Task item:
Below is a listing with pictures. Repeat exactly the lines starting at the one holding "## PACKAGES" and going on through the one holding "Nous préparons les", and leave every picture out.

[[ Records for the exercise open ]]

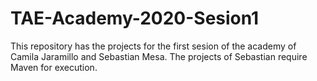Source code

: # TAE-Academy-2020-Sesion1
This repository has the projects for the first sesion of the academy of Camila Jaramillo and Sebastian Mesa. The projects of Sebastian require Maven for execution. 
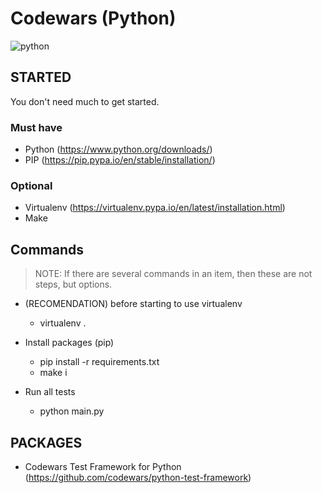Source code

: # Codewars (Python)

<img src="https://www.python.org/static/community_logos/python-logo-inkscape.svg" alt="python" text-align="center"/>

## STARTED

You don't need much to get started.

### Must have

- Python (https://www.python.org/downloads/)
- PIP (https://pip.pypa.io/en/stable/installation/)

### Optional

- Virtualenv (https://virtualenv.pypa.io/en/latest/installation.html)
- Make


## Commands

> NOTE: If there are several commands in an item, then these are not steps, but options.

- (RECOMENDATION) before starting to use virtualenv 
  - virtualenv .

- Install packages (pip) 
  - pip install -r requirements.txt
  - make i

- Run all tests 
  - python main.py

## PACKAGES

- Codewars Test Framework for Python (https://github.com/codewars/python-test-framework)
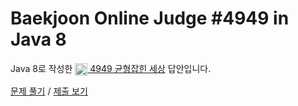 # Baekjoon Online Judge #4949 in Java 8
Java 8로 작성한 [<img src="https://static.solved.ac/tier_small/7.svg" height="20" align="center">
4949 균형잡힌 세상](https://www.acmicpc.net/problem/4949) 답안입니다.

[문제 풀기](https://www.acmicpc.net/problem/4949) /
[제출 보기](https://www.acmicpc.net/source/88031335)

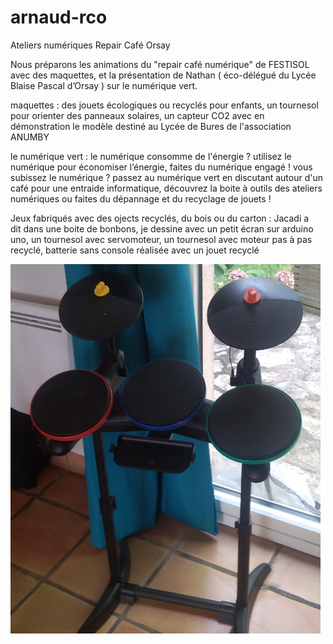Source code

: # arnaud-rco
Ateliers numériques Repair Café Orsay

Nous préparons les animations du  "repair café numérique" de FESTISOL avec des maquettes, et la présentation de Nathan ( éco-délégué du Lycée Blaise Pascal d’Orsay ) sur le numérique vert. 

maquettes : des jouets écologiques ou recyclés pour enfants, un tournesol pour orienter des panneaux solaires, un capteur CO2 avec en démonstration le modèle destiné au Lycée de Bures de l'association ANUMBY

le numérique vert : le numérique consomme de l'énergie ? utilisez le numérique pour économiser l’énergie, faites du numérique engagé ! vous subissez le numérique ? passez au numérique vert en discutant autour d'un café pour une entraide informatique, découvrez la boite à outils des ateliers numériques ou faites du dépannage et du recyclage de jouets !

Jeux fabriqués avec des ojects recyclés, du bois ou du carton : Jacadi a dit dans une boite de bonbons, je dessine avec un petit écran  sur arduino uno, un tournesol avec servomoteur, un tournesol avec moteur pas à pas recyclé, batterie sans console réalisée avec un jouet recyclé

![cymbale](https://github.com/arnaudrco/arnaud-rco/blob/main/cymbale.PNG)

[[ Records for the exercise closed ]]

Task output:
## PACKAGES

- Codewars Test Framework for Python (https://github.com/codewars/python-test-framework)
 # Baekjoon Online Judge #4949 in Java 8
Java 8로 작성한 [<img src="https://static.solved.ac/tier_small/7.svg" height="20" align="center">
4949 균형잡힌 세상](https://www.acmicpc.net/problem/4949) 답안입니다.

[문제 풀기](https://www.acmicpc.net/problem/4949) /
[제출 보기](https://www.acmicpc.net/source/88031335)

Source code

: # arnaud-rco
Ateliers numériques Repair Café Orsay

Nous préparons les animations du  "repair café numérique" de FESTISOL avec des maquettes, et la présentation de Nathan ( éco-délégué du Lycée Blaise Pascal d’Orsay ) sur le numérique vert. 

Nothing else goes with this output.